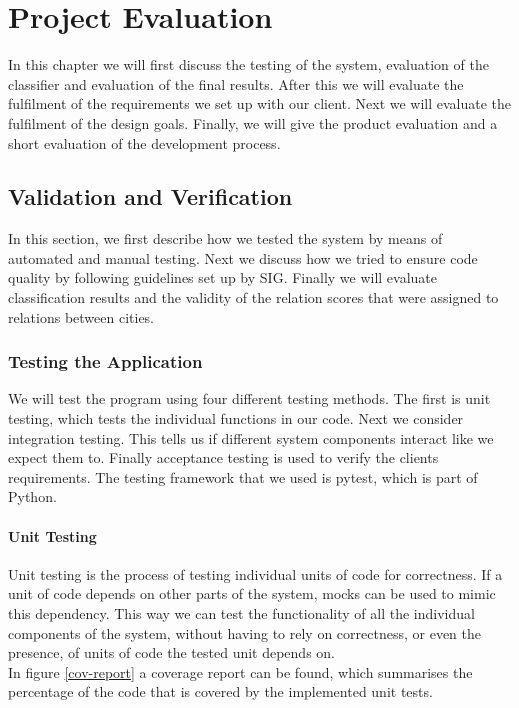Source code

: \chapter{Project Evaluation}\label{sec:project-evaluation}
In this chapter we will first discuss the testing of the system, evaluation of the classifier and evaluation of the final results. After this we will evaluate the fulfilment of the requirements we set up with our client. Next we will evaluate the fulfilment of the design goals. Finally, we will give the product evaluation and a short evaluation of the development process.

\section{Validation and Verification}
In this section, we first describe how we tested the system by means of automated and manual testing. Next we discuss how we tried to ensure code quality by following guidelines set up by SIG\cite{sig}. Finally we will evaluate classification results and the validity of the relation scores that were assigned to relations between cities.

\subsection{Testing the Application}
We will test the program using four different testing methods. The first is unit testing, which tests the individual functions in our code. Next we consider integration testing. This tells us if different system components interact like we expect them to. Finally acceptance testing is used to verify the clients requirements. The testing framework that we used is pytest\cite{pytest}, which is part of Python.

\subsubsection{Unit Testing}
Unit testing is the process of testing individual units of code for correctness. If a unit of code depends on other parts of the system, mocks can be used to mimic this dependency. This way we can test the functionality of all the individual components of the system, without having to rely on correctness, or even the presence, of units of code the tested unit depends on.\\
In figure \ref{cov-report} a coverage report can be found, which summarises the percentage of the code that is covered by the implemented unit tests.

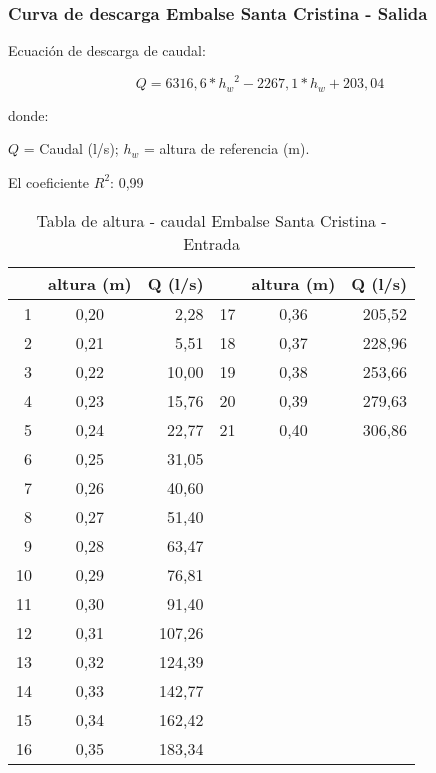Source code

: \documentclass[]{article}
\begin{document}
\subsubsection{Curva de descarga Embalse Santa Cristina - Salida}\label{CD Embalse Santa Cristina - Salida}

Ecuación de descarga de caudal:

\[Q = 6316,6* {{h_w}^2} - 2267,1* h_w + 203,04\]

donde:

\(Q\) = Caudal (l/s); \(h_w\) = altura de referencia (m).

El coeficiente \(R^2\): 0,99


\begin{table}[H]

\caption{Tabla de altura - caudal Embalse Santa Cristina - Entrada}
\centering

\begin{center}
\begingroup\fontsize{10pt}{11pt}\selectfont
\begin{tabular}{rcrrcr}
  \hline
 & altura (m) & Q (l/s) &  & altura (m) & Q (l/s) \\ 
  \hline
  1 & 0,20 & 2,28 &  17 & 0,36 & 205,52 \\ 
    2 & 0,21 & 5,51 &  18 & 0,37 & 228,96 \\ 
    3 & 0,22 & 10,00 &  19 & 0,38 & 253,66 \\ 
    4 & 0,23 & 15,76 &  20 & 0,39 & 279,63 \\ 
    5 & 0,24 & 22,77 &  21 & 0,40 & 306,86 \\ 
    6 & 0,25 & 31,05 &  &  &  \\ 
    7 & 0,26 & 40,60 &  &  &  \\ 
    8 & 0,27 & 51,40 &  &  &  \\ 
    9 & 0,28 & 63,47 &  &  &  \\ 
   10 & 0,29 & 76,81 &  &  &  \\ 
   11 & 0,30 & 91,40 &  &  &  \\ 
   12 & 0,31 & 107,26 &  &  &  \\ 
   13 & 0,32 & 124,39 &  &  &  \\ 
   14 & 0,33 & 142,77 &  &  &  \\ 
   15 & 0,34 & 162,42 &  &  &  \\ 
   16 & 0,35 & 183,34 &  &  &  \\ 
   \hline
\end{tabular}
\endgroup\end{center}
\end{table}
\end{document}
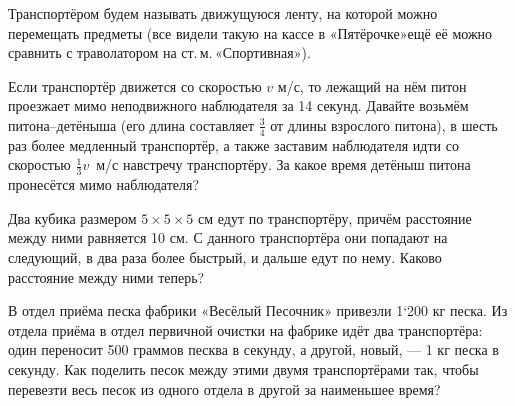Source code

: ﻿
\noindent Транспортёром будем называть движущуюся ленту, на которой можно перемещать предметы (все видели такую на кассе в «Пятёрочке»\scolon ещё её можно сравнить с траволатором на ст.\,м.\,«Спортивная»).

\begin{enumerate}
\itA Если транспортёр движется со скоростью $v$ м/с, то лежащий на нём питон проезжает мимо неподвижного наблюдателя за 14 секунд. Давайте возьмём питона–детёныша (его длина составляет $\tfrac{3}{4}$ от длины взрослого питона), в шесть раз более медленный транспортёр, а также заставим наблюдателя идти со скоростью $\tfrac{1}{3}v$~м/с навстречу транспортёру. За какое время детёныш питона пронесётся мимо наблюдателя?

\itB Два кубика размером $5 \times 5 \times 5$ см едут по транспортёру, причём расстояние между ними равняется 10 см. С данного транспортёра они попадают на следующий, в два раза более быстрый, и дальше едут по нему. Каково расстояние между ними теперь?

\itC В отдел приёма песка фабрики «Весёлый Песочник» привезли 1`200 кг песка. Из отдела приёма в отдел первичной очистки на фабрике идёт два транспортёра: один переносит 500 граммов песква в секунду, а другой, новый, — 1 кг песка в секунду. Как поделить песок между этими двумя транспортёрами так, чтобы перевезти весь песок из одного отдела в другой за наименьшее время?
\end{enumerate}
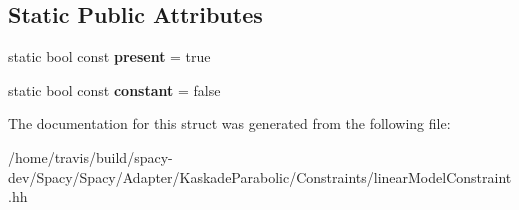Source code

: \subsection*{Static Public Attributes}
\begin{DoxyCompactItemize}
\item 
\hypertarget{structKaskade_1_1LinearModelPDE_1_1D1_a6500448cc969217646e142550c1e8d2f}{static bool const {\bfseries present} = true}\label{structKaskade_1_1LinearModelPDE_1_1D1_a6500448cc969217646e142550c1e8d2f}

\item 
\hypertarget{structKaskade_1_1LinearModelPDE_1_1D1_aac18b1d0e2bcd6d9259adc23a1616321}{static bool const {\bfseries constant} = false}\label{structKaskade_1_1LinearModelPDE_1_1D1_aac18b1d0e2bcd6d9259adc23a1616321}

\end{DoxyCompactItemize}


The documentation for this struct was generated from the following file\-:\begin{DoxyCompactItemize}
\item 
/home/travis/build/spacy-\/dev/\-Spacy/\-Spacy/\-Adapter/\-Kaskade\-Parabolic/\-Constraints/linear\-Model\-Constraint.\-hh\end{DoxyCompactItemize}
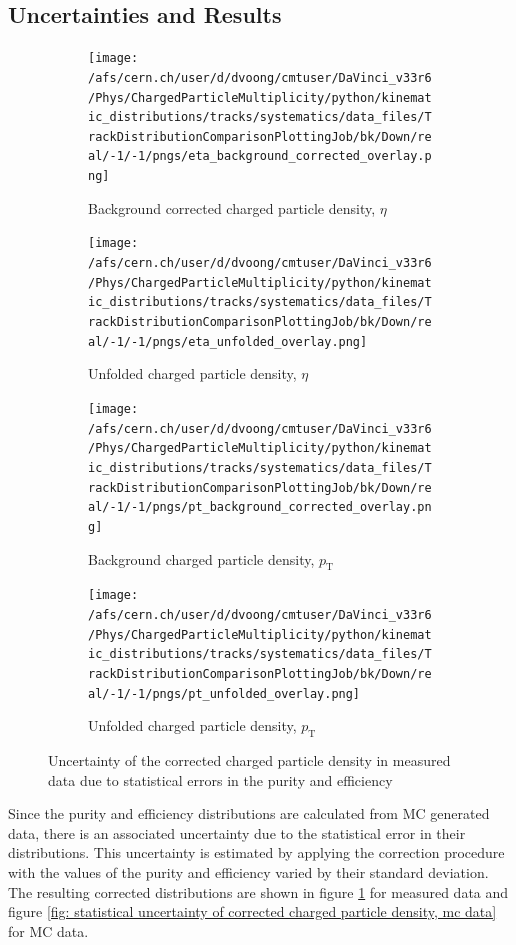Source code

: \subsection{Uncertainties and Results}
\label{subsection: charged particle density, systematics}

\begin{figure}[h]
	\begin{subfigure}{0.49\textwidth}
		\texttt{[image: /afs/cern.ch/user/d/dvoong/cmtuser/DaVinci\_v33r6/Phys/ChargedParticleMultiplicity/python/kinematic\_distributions/tracks/systematics/data\_files/TrackDistributionComparisonPlottingJob/bk/Down/real/-1/-1/pngs/eta\_background\_corrected\_overlay.png]}
		\caption{Background corrected charged particle density, $\eta$}
	\end{subfigure}
	\begin{subfigure}{0.49\textwidth}
		\texttt{[image: /afs/cern.ch/user/d/dvoong/cmtuser/DaVinci\_v33r6/Phys/ChargedParticleMultiplicity/python/kinematic\_distributions/tracks/systematics/data\_files/TrackDistributionComparisonPlottingJob/bk/Down/real/-1/-1/pngs/eta\_unfolded\_overlay.png]}
		\caption{Unfolded charged particle density, $\eta$}
	\end{subfigure}
	\begin{subfigure}{0.49\textwidth}
		\texttt{[image: /afs/cern.ch/user/d/dvoong/cmtuser/DaVinci\_v33r6/Phys/ChargedParticleMultiplicity/python/kinematic\_distributions/tracks/systematics/data\_files/TrackDistributionComparisonPlottingJob/bk/Down/real/-1/-1/pngs/pt\_background\_corrected\_overlay.png]}
		\caption{Background  charged particle density, $p_\mathrm{T}$}
	\end{subfigure}
	\begin{subfigure}{0.49\textwidth}
		\texttt{[image: /afs/cern.ch/user/d/dvoong/cmtuser/DaVinci\_v33r6/Phys/ChargedParticleMultiplicity/python/kinematic\_distributions/tracks/systematics/data\_files/TrackDistributionComparisonPlottingJob/bk/Down/real/-1/-1/pngs/pt\_unfolded\_overlay.png]}
		\caption{Unfolded charged particle density, $p_\mathrm{T}$}
	\end{subfigure}
	\caption{Uncertainty of the corrected charged particle density in measured data due to statistical errors in the purity and efficiency}
	\label{fig: statistical uncertainty of corrected charged particle density, measured data}
\end{figure}

Since the purity and efficiency distributions are calculated from MC generated data, there is an associated uncertainty due to the statistical error in their distributions. This uncertainty is estimated by applying the correction procedure with the values of the purity and efficiency varied by their standard deviation. The resulting corrected distributions are shown in figure \ref{fig: statistical uncertainty of corrected charged particle density, measured data} for measured data and figure \ref{fig: statistical uncertainty of corrected charged particle density, mc data} for MC data.

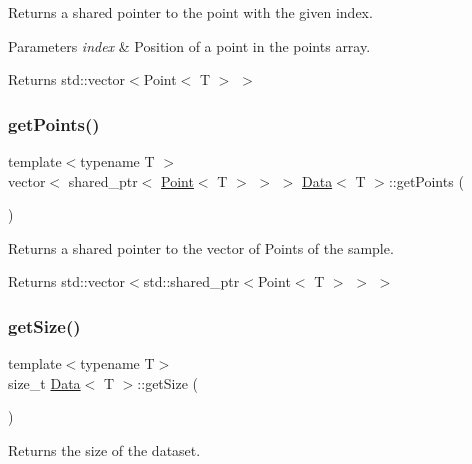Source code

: Returns a shared pointer to the point with the given index. 


\begin{DoxyParams}{Parameters}
{\em index} & Position of a point in the points array. \\
\hline
\end{DoxyParams}
\begin{DoxyReturn}{Returns}
std\+::vector$<$Point$<$ T $>$ $>$ 
\end{DoxyReturn}
\mbox{\label{class_data_a63a36fcbe42e0956d602f11af0d2009e}} 
\subsubsection{\texorpdfstring{get\+Points()}{getPoints()}}
{\footnotesize\ttfamily template$<$typename T $>$ \\
vector$<$ shared\+\_\+ptr$<$ \hyperlink{class_point}{Point}$<$ T $>$ $>$ $>$ \hyperlink{class_data}{Data}$<$ T $>$\+::get\+Points (\begin{DoxyParamCaption}{ }\end{DoxyParamCaption})}



Returns a shared pointer to the vector of Points of the sample. 

\begin{DoxyReturn}{Returns}
std\+::vector$<$std\+::shared\+\_\+ptr$<$Point$<$ T $>$ $>$ $>$ 
\end{DoxyReturn}
\mbox{\label{class_data_a310d4da4294cb3576a2faf0809c91b1e}} 
\subsubsection{\texorpdfstring{get\+Size()}{getSize()}}
{\footnotesize\ttfamily template$<$typename T$>$ \\
size\+\_\+t \hyperlink{class_data}{Data}$<$ T $>$\+::get\+Size (\begin{DoxyParamCaption}{ }\end{DoxyParamCaption})\hspace{0.3cm}{\ttfamily [inline]}}



Returns the size of the dataset. 

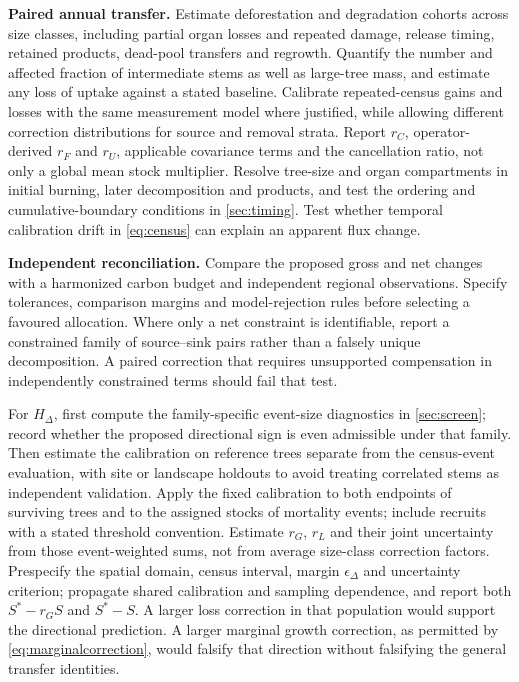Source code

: \documentclass[11pt,a4paper]{article}
\theoremstyle{remark}
\begin{document}
\textbf{Paired annual transfer.} Estimate deforestation and degradation cohorts across size classes, including partial organ losses and repeated damage, release timing, retained products, dead-pool transfers and regrowth. Quantify the number and affected fraction of intermediate stems as well as large-tree mass, and estimate any loss of uptake against a stated baseline. Calibrate repeated-census gains and losses with the same measurement model where justified, while allowing different correction distributions for source and removal strata. Report $r_C$, operator-derived $r_F$ and $r_U$, applicable covariance terms and the cancellation ratio, not only a global mean stock multiplier. Resolve tree-size and organ compartments in initial burning, later decomposition and products, and test the ordering and cumulative-boundary conditions in \cref{sec:timing}. Test whether temporal calibration drift in \eqref{eq:census} can explain an apparent flux change.

\textbf{Independent reconciliation.} Compare the proposed gross and net changes with a harmonized carbon budget and independent regional observations. Specify tolerances, comparison margins and model-rejection rules before selecting a favoured allocation. Where only a net constraint is identifiable, report a constrained family of source--sink pairs rather than a falsely unique decomposition. A paired correction that requires unsupported compensation in independently constrained terms should fail that test.

For $H_\Delta$, first compute the family-specific event-size diagnostics in \cref{sec:screen}; record whether the proposed directional sign is even admissible under that family. Then estimate the calibration on reference trees separate from the census-event evaluation, with site or landscape holdouts to avoid treating correlated stems as independent validation. Apply the fixed calibration to both endpoints of surviving trees and to the assigned stocks of mortality events; include recruits with a stated threshold convention. Estimate $r_G$, $r_L$ and their joint uncertainty from those event-weighted sums, not from average size-class correction factors. Prespecify the spatial domain, census interval, margin $\epsilon_\Delta$ and uncertainty criterion; propagate shared calibration and sampling dependence, and report both $S^*-r_GS$ and $S^*-S$. A larger loss correction in that population would support the directional prediction. A larger marginal growth correction, as permitted by \eqref{eq:marginalcorrection}, would falsify that direction without falsifying the general transfer identities.
\end{document}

■ ■ ■

- Problem statement
Copy each line of the records containing the string "DoxyParams".

- Task response
\begin{DoxyParams}{Parameters}
\end{DoxyParams}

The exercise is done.